Read an object from Alibaba OSS and modify it using pandas python

701 views Asked by At

So, my data is in the format of CSV files in the OSS bucket of Alibaba Cloud. I am currently executing a Python script, wherein:

  1. I download the file into my local machine.
  2. Do the changes using Python script in my local machine.
  3. Store it in AWS Cloud.

I have to modify this method and schedule a cron job in Alibaba Cloud to automate the running of this script. The Python script will be uploaded into Task Management of Alibaba Cloud.

So the new steps will be:

  1. Read a file from the OSS bucket into Pandas.
  2. Modify it - Merging it with other data, some column changes. - Will be done in pandas.
  3. Store the modified file into AWS RDS.
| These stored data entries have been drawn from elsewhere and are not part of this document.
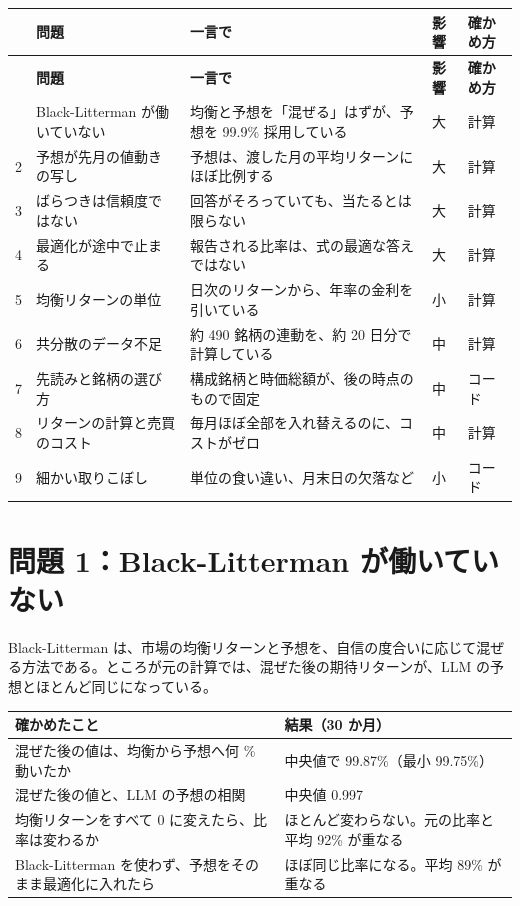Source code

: \documentclass[xelatex,ja=standard,jafont=hiragino-pron,a4paper,10pt]{bxjsreport}
\begin{document}
\begin{longtable}{rp{4.40cm}p{6.20cm}p{1.60cm}p{1.60cm}}
\toprule
 & \textbf{問題} & \textbf{一言で} & \textbf{影響} & \textbf{確かめ方} \\
\midrule
\endfirsthead
\toprule
 & \textbf{問題} & \textbf{一言で} & \textbf{影響} & \textbf{確かめ方} \\
\midrule
\endhead
\bottomrule
\endfoot
1 & Black-Litterman が働いていない & 均衡と予想を「混ぜる」はずが、予想を 99.9\% 採用している & 大 & 計算 \\
2 & 予想が先月の値動きの写し & 予想は、渡した月の平均リターンにほぼ比例する & 大 & 計算 \\
3 & ばらつきは信頼度ではない & 回答がそろっていても、当たるとは限らない & 大 & 計算 \\
4 & 最適化が途中で止まる & 報告される比率は、式の最適な答えではない & 大 & 計算 \\
5 & 均衡リターンの単位 & 日次のリターンから、年率の金利を引いている & 小 & 計算 \\
6 & 共分散のデータ不足 & 約 490 銘柄の連動を、約 20 日分で計算している & 中 & 計算 \\
7 & 先読みと銘柄の選び方 & 構成銘柄と時価総額が、後の時点のもので固定 & 中 & コード \\
8 & リターンの計算と売買のコスト & 毎月ほぼ全部を入れ替えるのに、コストがゼロ & 中 & 計算 \\
9 & 細かい取りこぼし & 単位の食い違い、月末日の欠落など & 小 & コード \\
\end{longtable}

\section{問題 1：Black-Litterman が働いていない}

Black-Litterman は、市場の均衡リターンと予想を、自信の度合いに応じて混ぜる方法である。ところが元の計算では、混ぜた後の期待リターンが、LLM の予想とほとんど同じになっている。

\begin{longtable}{p{8.40cm}p{6.00cm}}
\toprule
\textbf{確かめたこと} & \textbf{結果（30 か月）} \\
\midrule
\endfirsthead
\bottomrule
\endfoot
混ぜた後の値は、均衡から予想へ何 \% 動いたか & 中央値で 99.87\%（最小 99.75\%） \\
混ぜた後の値と、LLM の予想の相関 & 中央値 0.997 \\
均衡リターンをすべて 0 に変えたら、比率は変わるか & ほとんど変わらない。元の比率と平均 92\% が重なる \\
Black-Litterman を使わず、予想をそのまま最適化に入れたら & ほぼ同じ比率になる。平均 89\% が重なる \\
\end{longtable}
\end{document}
I am stuck at the first step itself. Error Log:

"No module found" for OSS2 & pandas.

What is the correct way of doing it?

This is a rough draft of my script (on how was able to execute script in my local machine):

import os,re
import oss2 -- **throws an error. No module found.**
import datetime as dt
import pandas as pd -- **throws an error. No module found.**
import tarfile
import mysql.connector
from datetime import datetime
from itertools import islice
dates = (dt.datetime.now()+dt.timedelta(days=-1)).strftime("%Y%m%d")
def download_file(access_key_id,access_key_secret,endpoint,bucket):

    #Authentication
    auth = oss2.Auth(access_key_id, access_key_secret)

    # Bucket name
    bucket = oss2.Bucket(auth, endpoint, bucket)

    # Download the file
    try:
        # List all objects in the fun folder and its subfolders.
        for obj in oss2.ObjectIterator(bucket, prefix=dates+'order'):
            order_file = obj.key
            objectName = order_file.split('/')[1]
            df = pd.read_csv(bucket.get_object(order_file)) # to read into pandas
            # FUNCTION to modify and upload
        print("File downloaded")
    except:
        print("Pls check!!! File not read")
    return objectName
1

There are 1 answers

1
Nicolas Ang On
import os,re
import oss2 
import datetime as dt
import pandas as pd 
import tarfile
import mysql.connector
from datetime import datetime
from itertools import islice

import io ## include this new library 

dates = (dt.datetime.now()+dt.timedelta(days=-1)).strftime("%Y%m%d")
def download_file(access_key_id,access_key_secret,endpoint,bucket):

    #Authentication
    auth = oss2.Auth(access_key_id, access_key_secret)

    # Bucket name
    bucket = oss2.Bucket(auth, endpoint, bucket)

    # Download the file
    try:
        # List all objects in the fun folder and its subfolders.
        for obj in oss2.ObjectIterator(bucket, prefix=dates+'order'):
            order_file = obj.key
            objectName = order_file.split('/')[1]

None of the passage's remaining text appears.